In Alberta, five proposed oil projects touch 44 per cent of aboriginal communities and though only two projects are in the works in Saskatchewan, those two projects impact 23 per cent of all First Nations in the province, the report said.

The aboriginal community is among the fastest growing in the country, expanding 45 per cent from 1996 to 2006. The non-native population during that same time frame grew by eight per cent.

But these communities, largely located in remote and rural areas, have a staggering unemployment rate of approximately 23 per cent, compared to 7.1 per cent for the nation as a whole, said the report written by the institute’s Ravina Bains and Kenneth P. Green.

“If you look at the actual geographic location of where these communities are located, in many cases there aren’t any other economic development opportunities around them,” Bains said.

It’s a potential labour force with an investment in the project’s success, she said — if they are willing partners, that is.

“Yes there are obstacles in place, but we’re at a unique point right now in terms of the demographics of these communities, in terms of the young population, that we can really tap into and make sure that we cultivate,” Bains said.

Those obstacles include education. Fewer than half of First Nations’ youth successfully complete high school, compared to approximately 80 per cent of non-native youth.

Willingness is another.

“Despite the potential for economic prosperity, there are many First Nations communities that are opposed to resource development,” the report said.

Among the seven projects proposed in B.C. are Enbridge’s Northern Gateway and Kinder Morgan’s Trans Mountain oil pipelines — two projects facing potential failure because of opposition from First Nations.

Ed John, grand chief of the First Nations Summit in B.C., said the report identifies the “absolutely staggering” rates of unemployment in some First Nations communities.

But most of the workers being employed in resource developments in northern B.C. are from outside the region or even outside the country, John said.

The report provides some useful information for all parties involved in negotiations, but it does not address the social and environmental impacts that worry many aboriginal communities, John said.

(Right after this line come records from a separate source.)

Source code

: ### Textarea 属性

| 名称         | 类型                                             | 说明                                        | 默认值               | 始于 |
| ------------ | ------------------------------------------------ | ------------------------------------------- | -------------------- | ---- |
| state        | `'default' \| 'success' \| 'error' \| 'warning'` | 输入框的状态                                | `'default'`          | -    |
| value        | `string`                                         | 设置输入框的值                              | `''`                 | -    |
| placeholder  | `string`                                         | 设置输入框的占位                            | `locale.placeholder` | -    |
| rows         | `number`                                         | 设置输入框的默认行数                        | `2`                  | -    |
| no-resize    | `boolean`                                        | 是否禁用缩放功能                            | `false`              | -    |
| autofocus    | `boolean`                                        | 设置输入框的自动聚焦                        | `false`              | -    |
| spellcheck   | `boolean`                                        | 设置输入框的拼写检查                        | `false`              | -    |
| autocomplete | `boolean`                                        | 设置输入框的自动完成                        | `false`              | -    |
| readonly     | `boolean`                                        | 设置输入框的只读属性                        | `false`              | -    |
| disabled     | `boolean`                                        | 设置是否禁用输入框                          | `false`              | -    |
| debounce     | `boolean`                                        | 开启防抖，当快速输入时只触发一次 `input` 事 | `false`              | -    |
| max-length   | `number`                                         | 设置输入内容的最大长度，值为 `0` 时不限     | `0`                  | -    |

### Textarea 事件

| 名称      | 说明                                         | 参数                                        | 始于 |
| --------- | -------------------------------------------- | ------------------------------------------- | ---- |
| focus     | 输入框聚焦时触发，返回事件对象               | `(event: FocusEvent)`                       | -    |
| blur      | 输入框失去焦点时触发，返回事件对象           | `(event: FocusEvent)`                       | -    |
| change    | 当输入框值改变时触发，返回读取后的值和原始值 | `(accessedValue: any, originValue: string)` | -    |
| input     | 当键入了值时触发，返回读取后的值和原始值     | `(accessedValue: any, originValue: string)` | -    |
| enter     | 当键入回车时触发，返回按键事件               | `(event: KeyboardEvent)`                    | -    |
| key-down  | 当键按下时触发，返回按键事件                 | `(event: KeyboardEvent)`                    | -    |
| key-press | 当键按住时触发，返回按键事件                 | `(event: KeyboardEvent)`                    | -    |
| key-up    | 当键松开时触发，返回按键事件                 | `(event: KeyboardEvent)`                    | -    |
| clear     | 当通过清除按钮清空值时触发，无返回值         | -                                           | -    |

“This report covers one aspect of that entire bigger picture,” John said. “It doesn’t cover the whole picture.”

Bains said there is hope for reconciling First Nations and the resource industry.

She cites the Haisla Nation’s participation in the Douglas Channel Energy Partnership and the Kitimat liquefied natural gas project with Chevron and Apache. The band is also involved in the BC LNG proposal and the Shell Kitimat LNG Terminal, but opposed to the Northern Gateway pipeline.

The report makes five recommendations for fixing the relationship between business and First Nations, including better communication and transparency from the outset, and developing an understanding of the communities involved.

Bains said government also has a role to play in clarifying the duty to consult, and addressing the education gap.